**Your objective:** In the records below, find the line with "<![CDATA[ open ]]>" and the line with "发表于 2023-10-16 16:51". Print both exactly, along with every line between them, and no other line.

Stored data
************

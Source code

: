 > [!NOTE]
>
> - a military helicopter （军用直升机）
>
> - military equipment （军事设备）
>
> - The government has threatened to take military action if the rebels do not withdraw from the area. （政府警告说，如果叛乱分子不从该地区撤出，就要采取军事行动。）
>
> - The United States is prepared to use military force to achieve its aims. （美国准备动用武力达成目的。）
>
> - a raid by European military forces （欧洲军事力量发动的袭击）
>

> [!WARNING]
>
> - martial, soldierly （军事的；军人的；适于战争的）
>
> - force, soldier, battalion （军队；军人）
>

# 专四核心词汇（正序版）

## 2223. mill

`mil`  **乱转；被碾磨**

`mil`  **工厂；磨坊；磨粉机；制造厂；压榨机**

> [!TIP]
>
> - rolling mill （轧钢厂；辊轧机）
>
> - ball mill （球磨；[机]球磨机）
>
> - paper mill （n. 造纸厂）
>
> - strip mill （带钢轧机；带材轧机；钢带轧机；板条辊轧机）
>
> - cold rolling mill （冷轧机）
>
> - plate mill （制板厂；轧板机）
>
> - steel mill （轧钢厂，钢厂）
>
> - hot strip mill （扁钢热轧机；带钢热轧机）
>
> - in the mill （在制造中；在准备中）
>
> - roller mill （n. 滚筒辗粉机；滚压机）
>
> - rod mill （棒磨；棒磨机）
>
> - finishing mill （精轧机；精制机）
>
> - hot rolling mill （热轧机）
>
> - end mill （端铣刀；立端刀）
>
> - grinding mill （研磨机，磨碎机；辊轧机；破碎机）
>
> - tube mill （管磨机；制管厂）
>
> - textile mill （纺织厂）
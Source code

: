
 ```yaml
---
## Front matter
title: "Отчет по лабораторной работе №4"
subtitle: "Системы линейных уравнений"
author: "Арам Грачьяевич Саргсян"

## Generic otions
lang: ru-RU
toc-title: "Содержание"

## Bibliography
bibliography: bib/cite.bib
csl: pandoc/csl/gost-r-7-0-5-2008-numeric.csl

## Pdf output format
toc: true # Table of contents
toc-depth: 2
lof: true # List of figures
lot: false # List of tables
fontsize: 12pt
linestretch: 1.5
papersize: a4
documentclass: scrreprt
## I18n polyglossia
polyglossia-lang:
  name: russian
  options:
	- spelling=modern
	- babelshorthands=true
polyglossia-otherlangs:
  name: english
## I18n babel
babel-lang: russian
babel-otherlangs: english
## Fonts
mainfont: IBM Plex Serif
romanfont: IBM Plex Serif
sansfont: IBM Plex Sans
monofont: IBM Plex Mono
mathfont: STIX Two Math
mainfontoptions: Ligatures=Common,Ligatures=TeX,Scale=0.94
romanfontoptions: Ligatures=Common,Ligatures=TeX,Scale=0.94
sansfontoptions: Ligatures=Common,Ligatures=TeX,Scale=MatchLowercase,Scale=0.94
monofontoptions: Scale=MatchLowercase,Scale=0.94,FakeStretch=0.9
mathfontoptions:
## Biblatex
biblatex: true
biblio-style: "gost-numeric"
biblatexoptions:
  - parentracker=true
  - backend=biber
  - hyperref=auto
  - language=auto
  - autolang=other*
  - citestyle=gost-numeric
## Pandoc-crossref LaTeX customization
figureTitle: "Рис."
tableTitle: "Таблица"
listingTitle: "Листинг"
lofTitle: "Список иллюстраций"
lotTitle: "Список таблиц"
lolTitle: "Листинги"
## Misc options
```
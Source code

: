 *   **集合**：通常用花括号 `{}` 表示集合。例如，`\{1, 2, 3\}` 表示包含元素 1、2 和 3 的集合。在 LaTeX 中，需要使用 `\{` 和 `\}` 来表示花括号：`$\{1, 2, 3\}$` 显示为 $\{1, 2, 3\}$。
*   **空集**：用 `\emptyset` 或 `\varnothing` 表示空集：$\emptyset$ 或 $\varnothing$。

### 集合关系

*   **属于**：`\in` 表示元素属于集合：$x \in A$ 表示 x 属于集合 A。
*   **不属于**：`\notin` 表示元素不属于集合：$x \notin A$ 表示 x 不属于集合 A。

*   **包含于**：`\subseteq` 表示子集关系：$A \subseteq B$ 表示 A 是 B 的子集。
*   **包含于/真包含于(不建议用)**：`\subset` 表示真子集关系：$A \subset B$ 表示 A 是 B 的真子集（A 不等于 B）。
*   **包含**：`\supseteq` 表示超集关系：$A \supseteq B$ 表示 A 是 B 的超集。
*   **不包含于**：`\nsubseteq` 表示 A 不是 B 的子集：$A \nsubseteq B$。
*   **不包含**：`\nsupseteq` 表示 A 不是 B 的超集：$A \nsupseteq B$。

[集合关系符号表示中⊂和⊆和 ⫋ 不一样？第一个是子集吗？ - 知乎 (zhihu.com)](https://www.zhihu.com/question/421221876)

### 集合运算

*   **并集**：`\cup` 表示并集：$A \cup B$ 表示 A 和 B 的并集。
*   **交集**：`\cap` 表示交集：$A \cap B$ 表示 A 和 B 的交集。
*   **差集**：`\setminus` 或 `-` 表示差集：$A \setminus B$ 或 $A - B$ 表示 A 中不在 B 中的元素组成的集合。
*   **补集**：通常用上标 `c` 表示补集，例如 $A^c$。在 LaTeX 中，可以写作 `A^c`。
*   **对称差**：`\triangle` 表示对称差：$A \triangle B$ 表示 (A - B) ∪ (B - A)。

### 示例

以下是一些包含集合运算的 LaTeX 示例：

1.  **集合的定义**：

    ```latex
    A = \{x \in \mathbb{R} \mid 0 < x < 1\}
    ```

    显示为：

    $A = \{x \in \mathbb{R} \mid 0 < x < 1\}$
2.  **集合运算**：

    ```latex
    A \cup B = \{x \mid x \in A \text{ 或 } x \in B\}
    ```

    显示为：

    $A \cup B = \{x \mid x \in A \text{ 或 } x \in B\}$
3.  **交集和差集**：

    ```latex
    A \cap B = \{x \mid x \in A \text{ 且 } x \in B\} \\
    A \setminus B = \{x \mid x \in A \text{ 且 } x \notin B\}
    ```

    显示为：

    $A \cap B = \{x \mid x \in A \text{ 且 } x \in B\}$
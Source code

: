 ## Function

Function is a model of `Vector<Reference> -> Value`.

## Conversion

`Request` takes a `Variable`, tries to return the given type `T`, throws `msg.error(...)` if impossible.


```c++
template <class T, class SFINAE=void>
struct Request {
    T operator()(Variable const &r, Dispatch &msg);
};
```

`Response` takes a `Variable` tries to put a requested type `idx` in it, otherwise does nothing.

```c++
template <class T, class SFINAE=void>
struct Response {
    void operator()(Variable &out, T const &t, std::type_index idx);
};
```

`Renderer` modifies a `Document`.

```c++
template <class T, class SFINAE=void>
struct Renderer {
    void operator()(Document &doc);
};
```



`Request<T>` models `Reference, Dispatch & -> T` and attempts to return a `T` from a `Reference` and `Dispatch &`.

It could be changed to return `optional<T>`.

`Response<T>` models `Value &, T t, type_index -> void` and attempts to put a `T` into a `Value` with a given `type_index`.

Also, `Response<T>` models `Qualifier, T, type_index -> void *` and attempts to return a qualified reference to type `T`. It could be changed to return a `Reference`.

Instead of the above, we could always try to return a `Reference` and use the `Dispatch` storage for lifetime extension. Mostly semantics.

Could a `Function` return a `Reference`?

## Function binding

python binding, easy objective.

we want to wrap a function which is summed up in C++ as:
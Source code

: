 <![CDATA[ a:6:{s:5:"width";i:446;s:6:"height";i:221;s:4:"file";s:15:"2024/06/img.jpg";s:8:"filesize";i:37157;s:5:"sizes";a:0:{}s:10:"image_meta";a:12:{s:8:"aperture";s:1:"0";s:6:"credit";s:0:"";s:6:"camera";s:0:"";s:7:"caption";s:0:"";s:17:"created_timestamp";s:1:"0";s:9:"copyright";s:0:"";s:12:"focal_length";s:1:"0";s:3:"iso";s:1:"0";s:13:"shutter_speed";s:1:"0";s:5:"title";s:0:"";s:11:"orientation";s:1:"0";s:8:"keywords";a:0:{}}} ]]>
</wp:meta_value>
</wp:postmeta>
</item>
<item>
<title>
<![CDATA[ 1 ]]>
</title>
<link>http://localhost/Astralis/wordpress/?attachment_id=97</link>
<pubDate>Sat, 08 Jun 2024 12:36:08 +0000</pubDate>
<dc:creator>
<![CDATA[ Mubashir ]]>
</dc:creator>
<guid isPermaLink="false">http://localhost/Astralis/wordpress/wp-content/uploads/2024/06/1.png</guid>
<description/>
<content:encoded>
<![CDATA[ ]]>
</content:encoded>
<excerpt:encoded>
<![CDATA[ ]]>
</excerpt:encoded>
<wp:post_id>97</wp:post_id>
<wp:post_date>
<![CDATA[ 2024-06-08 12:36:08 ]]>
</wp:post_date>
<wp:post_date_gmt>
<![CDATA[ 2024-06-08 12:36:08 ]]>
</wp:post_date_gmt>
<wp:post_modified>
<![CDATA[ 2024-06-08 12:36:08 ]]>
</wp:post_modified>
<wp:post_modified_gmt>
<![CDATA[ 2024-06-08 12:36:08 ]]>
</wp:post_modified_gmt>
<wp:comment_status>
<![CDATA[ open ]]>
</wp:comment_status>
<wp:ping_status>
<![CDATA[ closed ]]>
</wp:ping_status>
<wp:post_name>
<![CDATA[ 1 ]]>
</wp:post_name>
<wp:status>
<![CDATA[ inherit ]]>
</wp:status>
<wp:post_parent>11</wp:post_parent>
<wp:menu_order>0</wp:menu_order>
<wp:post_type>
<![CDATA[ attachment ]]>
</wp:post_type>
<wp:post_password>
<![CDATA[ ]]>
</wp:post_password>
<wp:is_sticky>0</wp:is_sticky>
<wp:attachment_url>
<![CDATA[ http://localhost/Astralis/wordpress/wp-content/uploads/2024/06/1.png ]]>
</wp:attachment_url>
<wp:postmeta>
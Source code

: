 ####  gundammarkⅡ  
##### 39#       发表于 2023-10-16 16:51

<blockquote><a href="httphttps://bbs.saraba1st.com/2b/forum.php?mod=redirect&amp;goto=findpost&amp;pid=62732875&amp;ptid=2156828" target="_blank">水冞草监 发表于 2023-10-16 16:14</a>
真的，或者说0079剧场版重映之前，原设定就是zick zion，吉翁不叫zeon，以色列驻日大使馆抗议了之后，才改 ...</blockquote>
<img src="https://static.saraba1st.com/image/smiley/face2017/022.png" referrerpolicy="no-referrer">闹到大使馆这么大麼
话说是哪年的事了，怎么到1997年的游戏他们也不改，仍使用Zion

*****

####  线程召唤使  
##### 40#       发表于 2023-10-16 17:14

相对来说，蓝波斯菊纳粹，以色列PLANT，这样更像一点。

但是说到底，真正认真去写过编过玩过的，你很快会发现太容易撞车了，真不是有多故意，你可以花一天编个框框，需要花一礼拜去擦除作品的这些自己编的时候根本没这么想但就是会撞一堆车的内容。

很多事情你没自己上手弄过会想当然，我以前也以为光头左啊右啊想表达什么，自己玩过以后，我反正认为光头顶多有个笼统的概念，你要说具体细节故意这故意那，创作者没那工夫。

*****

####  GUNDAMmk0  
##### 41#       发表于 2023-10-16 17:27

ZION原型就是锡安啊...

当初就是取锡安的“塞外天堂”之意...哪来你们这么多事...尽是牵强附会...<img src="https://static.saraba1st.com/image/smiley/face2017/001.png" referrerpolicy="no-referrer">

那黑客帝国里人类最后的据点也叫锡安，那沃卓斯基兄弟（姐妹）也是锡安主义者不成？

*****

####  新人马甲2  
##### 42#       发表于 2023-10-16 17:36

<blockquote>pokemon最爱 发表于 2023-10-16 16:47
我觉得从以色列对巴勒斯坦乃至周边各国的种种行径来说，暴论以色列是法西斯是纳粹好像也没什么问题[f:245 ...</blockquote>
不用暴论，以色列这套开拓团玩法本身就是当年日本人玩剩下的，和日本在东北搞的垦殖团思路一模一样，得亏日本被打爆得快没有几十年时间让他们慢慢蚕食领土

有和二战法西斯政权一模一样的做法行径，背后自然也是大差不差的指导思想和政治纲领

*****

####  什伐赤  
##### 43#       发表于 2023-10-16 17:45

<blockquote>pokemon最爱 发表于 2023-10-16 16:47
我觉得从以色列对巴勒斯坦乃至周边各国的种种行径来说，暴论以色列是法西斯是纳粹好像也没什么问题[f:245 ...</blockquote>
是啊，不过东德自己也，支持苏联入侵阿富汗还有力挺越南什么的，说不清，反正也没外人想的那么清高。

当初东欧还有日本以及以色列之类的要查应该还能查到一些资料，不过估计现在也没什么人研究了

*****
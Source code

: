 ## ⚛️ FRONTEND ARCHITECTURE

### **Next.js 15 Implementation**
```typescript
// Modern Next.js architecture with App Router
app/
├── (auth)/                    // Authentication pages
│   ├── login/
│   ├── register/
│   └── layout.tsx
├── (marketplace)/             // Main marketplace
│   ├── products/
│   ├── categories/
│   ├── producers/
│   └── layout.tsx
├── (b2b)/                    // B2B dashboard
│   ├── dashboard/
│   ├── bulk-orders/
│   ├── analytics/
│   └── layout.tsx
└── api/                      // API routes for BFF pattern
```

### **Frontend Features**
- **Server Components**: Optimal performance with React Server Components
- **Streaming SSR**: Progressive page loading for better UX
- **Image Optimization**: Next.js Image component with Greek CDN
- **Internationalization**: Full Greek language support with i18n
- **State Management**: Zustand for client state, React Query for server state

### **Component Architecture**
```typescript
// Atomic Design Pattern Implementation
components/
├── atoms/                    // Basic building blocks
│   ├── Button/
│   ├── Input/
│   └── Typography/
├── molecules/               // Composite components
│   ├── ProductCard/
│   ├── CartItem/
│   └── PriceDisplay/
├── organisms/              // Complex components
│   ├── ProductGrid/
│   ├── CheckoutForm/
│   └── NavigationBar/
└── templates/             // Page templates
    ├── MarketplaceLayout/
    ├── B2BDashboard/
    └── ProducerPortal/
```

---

************

**Response to the exercise:**
<![CDATA[ open ]]>
</wp:comment_status>
<wp:ping_status>
<![CDATA[ closed ]]>
</wp:ping_status>
<wp:post_name>
<![CDATA[ 1 ]]>
</wp:post_name>
<wp:status>
<![CDATA[ inherit ]]>
</wp:status>
<wp:post_parent>11</wp:post_parent>
<wp:menu_order>0</wp:menu_order>
<wp:post_type>
<![CDATA[ attachment ]]>
</wp:post_type>
<wp:post_password>
<![CDATA[ ]]>
</wp:post_password>
<wp:is_sticky>0</wp:is_sticky>
<wp:attachment_url>
<![CDATA[ http://localhost/Astralis/wordpress/wp-content/uploads/2024/06/1.png ]]>
</wp:attachment_url>
<wp:postmeta>
Source code

: ####  gundammarkⅡ  
##### 39#       发表于 2023-10-16 16:51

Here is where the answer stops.